Again, I am far from an expert on this, but from a few searches it does
appear that:

1) family members can request permanent resident status for
siblings/children (I guess they cannot go directly to citizenship, but
must go through permanent resident status first). Likewise, someone
could marry a US citizen, get resident/citizen status, and then get
divorced.

2) as Alan said, becoming a permanent resident appears to require
issuance of an SSN. But based on (1), it does not necessarily mean you
have ever worked in the US, or have recently worked in the US.

So in answer to the OP's followup question,



... I'd change my previous comment to leave out the part about not
having an SSN, but the rest still stands. If they've never filed a
return (or filed no recent returns), and get no 3rd party reporting, the
IRS computer probably isn't going to send any notices or inquiries, or
even if they did, they might well have an invalid address on file.

And even if they did, what's the point if the person has no US assets
and no plans to ever visit or live here? How much is it going to cost
the IRS to try to collect... nothing? They would not have anything on
which to base a substitute return and assess any tax or penalty.

Related to this, I recall seeing news stories in the last few years,
regarding children born abroad to US citizens, who have never been in
the US and who now may be subject to severe penalties for not filing
FBAR and FATCA forms in the past.
I forgot about citizenship deriving from having one or two parents who
are US citizens.

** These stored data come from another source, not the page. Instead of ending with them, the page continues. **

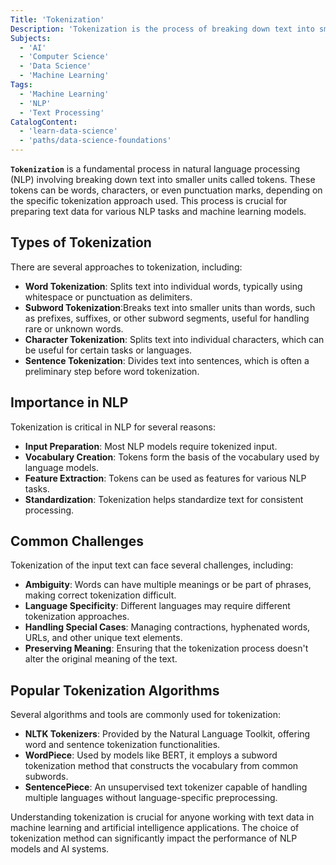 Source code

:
 ```yaml
---
Title: 'Tokenization'
Description: 'Tokenization is the process of breaking down text into smaller units called tokens, which are used in natural language processing and text analysis.'
Subjects:
  - 'AI'
  - 'Computer Science'
  - 'Data Science'
  - 'Machine Learning'
Tags:
  - 'Machine Learning'
  - 'NLP'
  - 'Text Processing'
CatalogContent:
  - 'learn-data-science'
  - 'paths/data-science-foundations'
---
```


**`Tokenization`** is a fundamental process in natural language processing (NLP) involving breaking down text into smaller units called tokens. These tokens can be words, characters, or even punctuation marks, depending on the specific tokenization approach used. This process is crucial for preparing text data for various NLP tasks and machine learning models.

## Types of Tokenization

There are several approaches to tokenization, including:

- **Word Tokenization**: Splits text into individual words, typically using whitespace or punctuation as delimiters.
- **Subword Tokenization**:Breaks text into smaller units than words, such as prefixes, suffixes, or other subword segments, useful for handling rare or unknown words.
- **Character Tokenization**: Splits text into individual characters, which can be useful for certain tasks or languages.
- **Sentence Tokenization**: Divides text into sentences, which is often a preliminary step before word tokenization.

## Importance in NLP

Tokenization is critical in NLP for several reasons:

- **Input Preparation**: Most NLP models require tokenized input.
- **Vocabulary Creation**: Tokens form the basis of the vocabulary used by language models.
- **Feature Extraction**: Tokens can be used as features for various NLP tasks.
- **Standardization**: Tokenization helps standardize text for consistent processing.

## Common Challenges

Tokenization of the input text can face several challenges, including:

- **Ambiguity**: Words can have multiple meanings or be part of phrases, making correct tokenization difficult.
- **Language Specificity**: Different languages may require different tokenization approaches.
- **Handling Special Cases**: Managing contractions, hyphenated words, URLs, and other unique text elements.
- **Preserving Meaning**: Ensuring that the tokenization process doesn't alter the original meaning of the text.

## Popular Tokenization Algorithms

Several algorithms and tools are commonly used for tokenization:

- **NLTK Tokenizers**: Provided by the Natural Language Toolkit, offering word and sentence tokenization functionalities.
- **WordPiece**: Used by models like BERT, it employs a subword tokenization method that constructs the vocabulary from common subwords.
- **SentencePiece**: An unsupervised text tokenizer capable of handling multiple languages without language-specific preprocessing.

Understanding tokenization is crucial for anyone working with text data in machine learning and artificial intelligence applications. The choice of tokenization method can significantly impact the performance of NLP models and AI systems.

That said, in one way these people are no different
then those people who were born and lived in the US their whole life and
never filed tax returns because their source of income was either from
an entity that had no reporting requirement (e.g., foreign source
income) or they were paid "under the table." These folks are also
unknown to to the IRS.
 
P

Pico Rico

Mark Bole said:
Of course. How in the world could someone go through the entire
process of becoming a US citizen without realizing this?
[...]
Why doesn't the IRS pursue them, because to my knowledge that group of
people (US citizens who never lived or worked in the US) do not get
notices
from the IRS asking for a return.
Just guessing -- if they've never filed a return, do not have a Soc.
Security number, and don't get any 3rd party reporting (from US employers,
banks, brokerages, etc), then probably the IRS simply does not know they
exist.

But if they know, or suspect, they DO go after them. Hence the increase in
US citizenship renunciations. And the even greater moaning and groaning for
all the record keeping requirements, even if US taxes are not owed.
 
P

Pico Rico

Alan said:
Nothing wrong with your comment. But in this instance (A citizen of
Brazil, who was born in Brazil and lived there for their entire lives,
obtains US citizenship.) the person could have only obtained citizenship
by either being a permanent resident of the US or serving in the US
military. In both instances they would have SSNs. If in the military, tax
returns would have been filed and if a permanent resident then "most"
probably they were working here and filed tax returns.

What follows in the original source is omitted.